Information shown:
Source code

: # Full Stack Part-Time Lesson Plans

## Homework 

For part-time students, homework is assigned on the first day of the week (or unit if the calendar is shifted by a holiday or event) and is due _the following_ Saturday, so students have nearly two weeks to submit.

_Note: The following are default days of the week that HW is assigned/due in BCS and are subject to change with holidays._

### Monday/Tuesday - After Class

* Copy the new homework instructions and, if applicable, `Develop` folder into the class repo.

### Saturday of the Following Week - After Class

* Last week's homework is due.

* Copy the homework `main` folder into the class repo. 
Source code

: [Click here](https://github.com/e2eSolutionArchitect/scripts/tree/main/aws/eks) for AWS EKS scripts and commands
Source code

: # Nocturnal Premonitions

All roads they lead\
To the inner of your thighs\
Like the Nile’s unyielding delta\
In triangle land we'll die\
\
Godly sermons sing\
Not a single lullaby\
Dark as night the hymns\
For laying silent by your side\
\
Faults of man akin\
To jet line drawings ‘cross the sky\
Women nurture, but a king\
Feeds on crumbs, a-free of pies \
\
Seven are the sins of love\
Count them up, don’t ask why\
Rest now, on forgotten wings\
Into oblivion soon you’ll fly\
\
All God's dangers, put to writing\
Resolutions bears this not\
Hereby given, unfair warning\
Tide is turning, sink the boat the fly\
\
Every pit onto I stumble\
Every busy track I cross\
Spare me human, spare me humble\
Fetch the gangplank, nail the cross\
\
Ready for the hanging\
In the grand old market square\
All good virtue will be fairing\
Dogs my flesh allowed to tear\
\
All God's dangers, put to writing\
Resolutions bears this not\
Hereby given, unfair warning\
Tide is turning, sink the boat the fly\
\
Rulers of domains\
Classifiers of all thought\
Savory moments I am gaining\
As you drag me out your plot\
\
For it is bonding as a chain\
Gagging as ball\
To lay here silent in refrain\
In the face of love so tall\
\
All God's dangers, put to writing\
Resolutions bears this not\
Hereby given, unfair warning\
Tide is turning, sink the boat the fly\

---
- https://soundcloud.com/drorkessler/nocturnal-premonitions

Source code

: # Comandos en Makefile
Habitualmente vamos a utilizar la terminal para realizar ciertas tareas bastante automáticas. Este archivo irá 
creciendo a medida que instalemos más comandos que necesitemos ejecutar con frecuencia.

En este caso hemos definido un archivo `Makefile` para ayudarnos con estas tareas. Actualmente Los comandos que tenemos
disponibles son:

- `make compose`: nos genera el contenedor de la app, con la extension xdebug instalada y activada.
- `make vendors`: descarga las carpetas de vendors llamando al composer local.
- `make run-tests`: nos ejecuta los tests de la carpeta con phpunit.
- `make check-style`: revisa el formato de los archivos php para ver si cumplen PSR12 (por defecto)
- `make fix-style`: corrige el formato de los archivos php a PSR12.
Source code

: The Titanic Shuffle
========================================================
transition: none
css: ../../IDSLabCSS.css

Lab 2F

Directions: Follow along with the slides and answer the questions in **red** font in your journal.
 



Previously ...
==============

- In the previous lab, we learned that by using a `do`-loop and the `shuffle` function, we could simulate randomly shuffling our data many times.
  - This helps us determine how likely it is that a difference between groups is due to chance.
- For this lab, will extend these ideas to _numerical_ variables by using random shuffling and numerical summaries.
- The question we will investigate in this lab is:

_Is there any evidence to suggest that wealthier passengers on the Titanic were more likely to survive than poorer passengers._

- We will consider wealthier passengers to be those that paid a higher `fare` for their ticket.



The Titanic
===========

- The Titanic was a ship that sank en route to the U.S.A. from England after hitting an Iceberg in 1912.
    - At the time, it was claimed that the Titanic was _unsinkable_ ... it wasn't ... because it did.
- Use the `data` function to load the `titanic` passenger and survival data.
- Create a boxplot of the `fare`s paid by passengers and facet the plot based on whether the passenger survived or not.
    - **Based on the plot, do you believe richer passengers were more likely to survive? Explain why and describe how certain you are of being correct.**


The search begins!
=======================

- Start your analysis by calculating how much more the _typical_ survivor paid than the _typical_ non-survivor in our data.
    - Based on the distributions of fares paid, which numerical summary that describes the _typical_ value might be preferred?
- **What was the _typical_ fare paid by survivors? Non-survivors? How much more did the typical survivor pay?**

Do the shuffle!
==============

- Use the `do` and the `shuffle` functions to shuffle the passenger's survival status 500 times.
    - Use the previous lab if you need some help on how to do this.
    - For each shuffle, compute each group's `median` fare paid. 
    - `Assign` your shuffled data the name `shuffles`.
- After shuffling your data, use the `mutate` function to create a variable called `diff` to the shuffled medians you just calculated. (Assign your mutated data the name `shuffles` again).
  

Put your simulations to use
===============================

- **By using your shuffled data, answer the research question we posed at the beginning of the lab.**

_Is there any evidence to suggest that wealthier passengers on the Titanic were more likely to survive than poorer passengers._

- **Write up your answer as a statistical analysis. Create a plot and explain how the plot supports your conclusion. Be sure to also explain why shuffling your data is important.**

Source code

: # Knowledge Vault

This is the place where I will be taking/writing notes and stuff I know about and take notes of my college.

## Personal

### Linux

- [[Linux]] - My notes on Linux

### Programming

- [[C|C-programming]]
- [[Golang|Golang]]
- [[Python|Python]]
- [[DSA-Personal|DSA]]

--

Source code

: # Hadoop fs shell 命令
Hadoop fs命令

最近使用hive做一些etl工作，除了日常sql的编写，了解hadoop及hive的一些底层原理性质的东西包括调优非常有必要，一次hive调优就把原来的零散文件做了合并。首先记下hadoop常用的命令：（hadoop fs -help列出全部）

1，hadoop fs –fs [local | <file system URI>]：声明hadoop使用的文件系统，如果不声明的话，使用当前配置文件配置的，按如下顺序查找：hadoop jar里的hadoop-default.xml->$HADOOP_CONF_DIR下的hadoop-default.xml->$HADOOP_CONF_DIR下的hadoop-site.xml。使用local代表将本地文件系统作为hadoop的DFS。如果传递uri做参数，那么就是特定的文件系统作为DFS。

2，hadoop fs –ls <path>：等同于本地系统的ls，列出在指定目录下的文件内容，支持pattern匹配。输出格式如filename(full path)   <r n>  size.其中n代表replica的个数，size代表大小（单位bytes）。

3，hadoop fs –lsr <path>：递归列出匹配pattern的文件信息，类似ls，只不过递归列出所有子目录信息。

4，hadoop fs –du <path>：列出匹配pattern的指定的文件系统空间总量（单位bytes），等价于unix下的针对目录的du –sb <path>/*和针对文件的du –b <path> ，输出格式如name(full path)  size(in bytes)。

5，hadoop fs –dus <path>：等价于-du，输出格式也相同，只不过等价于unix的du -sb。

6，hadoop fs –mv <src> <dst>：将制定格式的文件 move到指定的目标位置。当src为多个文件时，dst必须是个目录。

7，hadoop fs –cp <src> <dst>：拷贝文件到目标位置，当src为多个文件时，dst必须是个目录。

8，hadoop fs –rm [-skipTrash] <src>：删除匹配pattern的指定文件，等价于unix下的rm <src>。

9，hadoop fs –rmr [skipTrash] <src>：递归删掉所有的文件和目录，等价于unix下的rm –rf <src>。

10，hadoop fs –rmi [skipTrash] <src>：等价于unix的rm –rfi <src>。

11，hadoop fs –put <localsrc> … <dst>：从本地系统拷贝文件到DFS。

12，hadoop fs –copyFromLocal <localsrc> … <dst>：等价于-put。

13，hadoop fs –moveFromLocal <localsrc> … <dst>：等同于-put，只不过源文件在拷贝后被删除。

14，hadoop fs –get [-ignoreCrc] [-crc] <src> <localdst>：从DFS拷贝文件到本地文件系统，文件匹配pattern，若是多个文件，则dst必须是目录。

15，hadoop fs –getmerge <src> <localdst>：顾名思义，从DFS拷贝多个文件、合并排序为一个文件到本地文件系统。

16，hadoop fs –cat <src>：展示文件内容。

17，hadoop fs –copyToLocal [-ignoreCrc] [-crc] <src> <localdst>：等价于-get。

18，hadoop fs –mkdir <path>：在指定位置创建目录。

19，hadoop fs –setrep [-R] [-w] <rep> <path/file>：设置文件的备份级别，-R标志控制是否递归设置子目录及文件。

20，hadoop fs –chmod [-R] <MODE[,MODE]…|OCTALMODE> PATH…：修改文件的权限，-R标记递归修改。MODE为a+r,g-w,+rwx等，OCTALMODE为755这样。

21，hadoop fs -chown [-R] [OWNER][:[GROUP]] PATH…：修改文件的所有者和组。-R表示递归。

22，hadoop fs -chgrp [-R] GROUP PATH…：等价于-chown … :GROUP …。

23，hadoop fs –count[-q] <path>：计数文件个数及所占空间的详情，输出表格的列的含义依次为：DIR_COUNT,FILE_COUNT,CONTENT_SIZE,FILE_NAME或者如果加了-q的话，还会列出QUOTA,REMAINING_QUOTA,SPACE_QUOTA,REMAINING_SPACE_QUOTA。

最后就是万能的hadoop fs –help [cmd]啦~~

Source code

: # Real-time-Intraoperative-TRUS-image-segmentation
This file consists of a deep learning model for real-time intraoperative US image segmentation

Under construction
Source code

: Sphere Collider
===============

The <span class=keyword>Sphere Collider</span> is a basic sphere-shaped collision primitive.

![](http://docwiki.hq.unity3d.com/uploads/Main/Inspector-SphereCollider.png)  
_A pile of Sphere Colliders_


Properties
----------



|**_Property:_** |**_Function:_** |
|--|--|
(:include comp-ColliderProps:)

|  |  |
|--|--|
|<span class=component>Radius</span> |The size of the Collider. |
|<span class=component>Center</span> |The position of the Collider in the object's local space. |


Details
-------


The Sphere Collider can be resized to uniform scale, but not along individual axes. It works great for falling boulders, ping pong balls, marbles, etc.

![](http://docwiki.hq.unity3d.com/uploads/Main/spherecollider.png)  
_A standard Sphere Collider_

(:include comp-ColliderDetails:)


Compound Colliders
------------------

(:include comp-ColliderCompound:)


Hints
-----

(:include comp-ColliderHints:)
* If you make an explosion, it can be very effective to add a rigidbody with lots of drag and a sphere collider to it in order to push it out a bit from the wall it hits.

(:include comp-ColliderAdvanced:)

--

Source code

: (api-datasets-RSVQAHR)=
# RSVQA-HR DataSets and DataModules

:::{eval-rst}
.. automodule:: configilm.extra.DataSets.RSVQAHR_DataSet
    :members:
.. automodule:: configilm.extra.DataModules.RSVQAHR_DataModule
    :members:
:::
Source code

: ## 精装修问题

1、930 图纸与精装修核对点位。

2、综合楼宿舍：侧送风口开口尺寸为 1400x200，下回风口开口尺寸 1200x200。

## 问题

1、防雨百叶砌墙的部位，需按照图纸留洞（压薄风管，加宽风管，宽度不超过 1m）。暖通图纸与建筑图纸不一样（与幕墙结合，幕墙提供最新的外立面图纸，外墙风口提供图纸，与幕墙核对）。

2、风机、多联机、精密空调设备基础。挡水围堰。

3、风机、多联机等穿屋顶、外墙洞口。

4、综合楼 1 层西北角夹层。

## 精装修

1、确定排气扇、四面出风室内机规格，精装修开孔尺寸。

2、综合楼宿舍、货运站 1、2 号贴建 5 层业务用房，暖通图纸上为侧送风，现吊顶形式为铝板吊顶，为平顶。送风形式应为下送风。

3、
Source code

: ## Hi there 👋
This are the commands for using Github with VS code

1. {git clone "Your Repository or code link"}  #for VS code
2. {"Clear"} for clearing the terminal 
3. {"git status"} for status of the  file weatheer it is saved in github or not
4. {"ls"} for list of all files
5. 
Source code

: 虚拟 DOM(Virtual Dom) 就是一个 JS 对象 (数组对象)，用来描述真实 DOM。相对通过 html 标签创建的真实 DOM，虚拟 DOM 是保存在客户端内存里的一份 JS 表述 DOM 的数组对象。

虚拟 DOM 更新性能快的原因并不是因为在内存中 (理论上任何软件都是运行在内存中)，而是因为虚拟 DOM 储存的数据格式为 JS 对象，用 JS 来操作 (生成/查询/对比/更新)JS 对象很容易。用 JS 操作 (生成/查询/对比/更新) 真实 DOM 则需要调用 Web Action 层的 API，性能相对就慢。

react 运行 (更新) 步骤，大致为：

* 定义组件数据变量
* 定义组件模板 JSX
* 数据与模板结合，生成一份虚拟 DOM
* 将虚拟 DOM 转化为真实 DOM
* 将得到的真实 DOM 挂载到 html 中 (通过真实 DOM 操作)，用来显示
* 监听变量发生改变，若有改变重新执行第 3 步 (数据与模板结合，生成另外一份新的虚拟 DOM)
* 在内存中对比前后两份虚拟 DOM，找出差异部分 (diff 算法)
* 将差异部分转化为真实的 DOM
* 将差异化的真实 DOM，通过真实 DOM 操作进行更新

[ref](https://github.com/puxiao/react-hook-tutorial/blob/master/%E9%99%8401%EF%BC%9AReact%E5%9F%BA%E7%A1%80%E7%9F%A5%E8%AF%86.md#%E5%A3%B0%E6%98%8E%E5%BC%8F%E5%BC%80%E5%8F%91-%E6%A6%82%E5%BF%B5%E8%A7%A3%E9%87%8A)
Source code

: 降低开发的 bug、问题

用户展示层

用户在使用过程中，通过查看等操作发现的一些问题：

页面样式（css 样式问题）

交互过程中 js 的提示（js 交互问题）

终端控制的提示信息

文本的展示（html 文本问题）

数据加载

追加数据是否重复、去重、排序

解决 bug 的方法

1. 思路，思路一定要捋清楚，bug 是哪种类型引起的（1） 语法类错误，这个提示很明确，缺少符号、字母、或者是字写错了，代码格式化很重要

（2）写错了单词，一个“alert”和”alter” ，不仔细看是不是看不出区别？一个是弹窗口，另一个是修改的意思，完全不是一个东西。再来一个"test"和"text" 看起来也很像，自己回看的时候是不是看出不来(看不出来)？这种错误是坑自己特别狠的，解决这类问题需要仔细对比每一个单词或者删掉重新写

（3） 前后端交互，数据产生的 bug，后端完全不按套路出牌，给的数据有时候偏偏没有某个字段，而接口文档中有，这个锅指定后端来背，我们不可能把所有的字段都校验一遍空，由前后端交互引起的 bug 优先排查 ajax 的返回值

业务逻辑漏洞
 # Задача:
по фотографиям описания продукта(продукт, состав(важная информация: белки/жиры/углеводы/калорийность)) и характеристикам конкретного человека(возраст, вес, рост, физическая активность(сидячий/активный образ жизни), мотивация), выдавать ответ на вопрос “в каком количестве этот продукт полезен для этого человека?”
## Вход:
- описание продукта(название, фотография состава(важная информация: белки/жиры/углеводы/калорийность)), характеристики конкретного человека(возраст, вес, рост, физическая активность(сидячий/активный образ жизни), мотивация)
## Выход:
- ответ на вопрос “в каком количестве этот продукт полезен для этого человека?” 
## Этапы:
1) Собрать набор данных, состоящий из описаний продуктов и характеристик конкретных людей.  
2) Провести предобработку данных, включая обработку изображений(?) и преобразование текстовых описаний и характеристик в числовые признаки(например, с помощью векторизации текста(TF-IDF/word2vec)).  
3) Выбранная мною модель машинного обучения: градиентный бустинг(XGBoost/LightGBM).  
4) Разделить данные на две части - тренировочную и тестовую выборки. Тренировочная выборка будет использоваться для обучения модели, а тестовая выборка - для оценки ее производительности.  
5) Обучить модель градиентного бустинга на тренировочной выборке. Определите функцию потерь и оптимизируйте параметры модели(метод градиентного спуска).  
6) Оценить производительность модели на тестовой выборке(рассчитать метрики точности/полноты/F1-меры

Try it:
The line above containing "## Personal", the line containing "- [[DSA-Personal|DSA]]", and every line between them are to be transcribed exactly; no other line is wanted.

Result for this exercise:
## Personal

### Linux

- [[Linux]] - My notes on Linux

### Programming

- [[C|C-programming]]
- [[Golang|Golang]]
- [[Python|Python]]
- [[DSA-Personal|DSA]]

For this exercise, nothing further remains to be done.